I grew up racing so I always try and get myself into that kind of mindset paddling out when it's big, knowing you're about to go to war. If i'm paddling out with other guys, I try and compete against them, never verbalize it and don't get off your gam and go blindly into the impact zone, but overall, just to stack up against them and make it "me vs. them" out to the lineup. (Any incentive helps). I also try and count strokes as benchmarks when I'm hurting. If you were running you might count off stop signs or mailboxes as distance markers and convince yourself to just push to the next one, counting strokes in sets of 20-30 can help keep focus and let you know how your shoulders should be feeling at that point, and it helps provide some goals to hit when you're really struggling--"Just make it to 30, then huge exhale, and go back to work." I also try and focus on breathing too--always exhale while you're duckdiving, as it's really the only way to be productive while underwater and come back up charging.
the only time I ever worry about the rocks is when it's big, you're about to pass them, the current has pulled you in front of them and a good sized wave comes and you have to duckdive. Even then, I've never had an issue besides my foot touching a rock or my fin. Don't be scared to paddle right next to them. The current doesn't go through the rocks or even hit them. It goes out around them. Get to that current and you're golden. Funny story and my buddy got it on camera. Big winter day and he was sitting in front of the rocks. Took off late and missed the drop. Ended up on the rocks. Instead of gathering his board and paddling away from them back to the lineup he grabbed his board and climbed the rocks and walked in on the Jetty. The video is funny because you see him take off and then he's gone for a minute so you assume the worst. Then you see this swampthing (full winter gear) emerge from the depths onto the rocks. I don't even think he dinged his board and this was a worst case scenario.
Just make sure the current is moving in the right direction. I saw a guy many years ago paddle out next to a jetty in the MB/LB area during a hurricane swell, a jetty that was removed, for the most part, when they did the first big replenishment project, and he paddled out on the wrong side or something. Got literally hammered onto the rocks. Got slammed into them and ended up on top of them. Tried to get up, got pounded down by the next wave, got up, slipped, pounded again... Terrifying. My worst nightmare. Rocks totally sketch me out. A guy from town a couple years ago got pounded so hard onto the rocks he ended up with broken ribs and collapsed lung.
Thrown onto a jetty....been in that spot more than I would care to count...late drops in front of a jetty, paddling out opposite side of the current right before a set unloads, caught inside after getting rejected and pushed over...mmm...great memories.

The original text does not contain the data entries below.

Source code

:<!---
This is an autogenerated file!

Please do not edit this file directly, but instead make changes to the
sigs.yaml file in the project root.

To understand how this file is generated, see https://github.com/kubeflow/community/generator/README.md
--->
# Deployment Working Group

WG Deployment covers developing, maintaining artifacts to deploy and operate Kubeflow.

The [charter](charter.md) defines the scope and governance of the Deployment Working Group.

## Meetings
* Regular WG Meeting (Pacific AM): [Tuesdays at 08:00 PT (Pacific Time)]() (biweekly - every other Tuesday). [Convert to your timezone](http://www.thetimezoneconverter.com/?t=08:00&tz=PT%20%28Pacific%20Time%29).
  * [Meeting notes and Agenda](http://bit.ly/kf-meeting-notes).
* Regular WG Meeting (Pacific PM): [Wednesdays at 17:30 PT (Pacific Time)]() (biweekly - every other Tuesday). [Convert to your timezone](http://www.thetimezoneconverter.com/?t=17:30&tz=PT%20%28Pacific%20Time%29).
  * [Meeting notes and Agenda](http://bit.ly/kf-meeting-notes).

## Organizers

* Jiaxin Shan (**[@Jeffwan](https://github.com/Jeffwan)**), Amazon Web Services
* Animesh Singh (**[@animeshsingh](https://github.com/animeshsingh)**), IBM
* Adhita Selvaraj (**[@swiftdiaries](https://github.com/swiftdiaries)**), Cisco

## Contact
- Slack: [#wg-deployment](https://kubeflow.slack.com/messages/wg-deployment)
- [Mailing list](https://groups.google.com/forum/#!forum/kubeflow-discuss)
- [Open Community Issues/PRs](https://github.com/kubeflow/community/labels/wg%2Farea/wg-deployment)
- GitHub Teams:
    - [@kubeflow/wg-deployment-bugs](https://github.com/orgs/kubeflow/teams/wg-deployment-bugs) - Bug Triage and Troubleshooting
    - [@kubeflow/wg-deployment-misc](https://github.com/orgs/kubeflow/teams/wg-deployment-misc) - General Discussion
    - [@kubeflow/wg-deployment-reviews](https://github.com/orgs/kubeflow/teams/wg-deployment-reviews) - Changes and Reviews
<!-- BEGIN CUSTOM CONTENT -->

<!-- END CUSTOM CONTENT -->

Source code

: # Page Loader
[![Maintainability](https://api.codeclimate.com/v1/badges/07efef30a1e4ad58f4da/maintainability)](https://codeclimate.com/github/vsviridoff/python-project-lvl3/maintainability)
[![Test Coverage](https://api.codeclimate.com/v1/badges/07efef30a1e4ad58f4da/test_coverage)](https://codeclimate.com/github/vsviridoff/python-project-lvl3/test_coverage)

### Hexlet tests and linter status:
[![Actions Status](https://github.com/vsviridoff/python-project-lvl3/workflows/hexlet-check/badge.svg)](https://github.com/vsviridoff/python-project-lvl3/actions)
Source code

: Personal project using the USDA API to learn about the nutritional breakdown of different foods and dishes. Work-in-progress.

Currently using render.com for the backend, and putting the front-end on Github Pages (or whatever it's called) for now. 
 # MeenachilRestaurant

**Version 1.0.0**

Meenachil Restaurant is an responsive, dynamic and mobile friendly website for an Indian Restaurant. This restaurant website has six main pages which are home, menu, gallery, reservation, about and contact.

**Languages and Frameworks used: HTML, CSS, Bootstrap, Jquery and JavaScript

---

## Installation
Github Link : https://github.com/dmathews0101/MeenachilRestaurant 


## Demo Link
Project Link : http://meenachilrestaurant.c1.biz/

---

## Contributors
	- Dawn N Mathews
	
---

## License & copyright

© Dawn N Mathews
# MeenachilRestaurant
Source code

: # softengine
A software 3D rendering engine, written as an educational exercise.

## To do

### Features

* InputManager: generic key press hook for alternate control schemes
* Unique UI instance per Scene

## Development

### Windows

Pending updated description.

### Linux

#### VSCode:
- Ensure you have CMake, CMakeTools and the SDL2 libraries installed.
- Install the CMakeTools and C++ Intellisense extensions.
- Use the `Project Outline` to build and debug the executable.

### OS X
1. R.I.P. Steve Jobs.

However, as far as paddling out...conditioning, knowing what to look for, watching the regulars, etc. will help. Work on your duck dive...especially dig in during the summer (not too helpful...I know). Try working on duck diving a mid-length or retro board...that will force you to really focus on technique. If you are able to get it on those...you'll be fine any other day. In mean time, take your lumps as your technique improves...or just surf during low-tide As far as large waves are concerned, I surf triple overhead at Tres Palmas and I'll tell you what...nothing has been the same since. If you ever get the opportunity and can get out (and back in for that matter) in some big stuff...puts it all in perspective after that.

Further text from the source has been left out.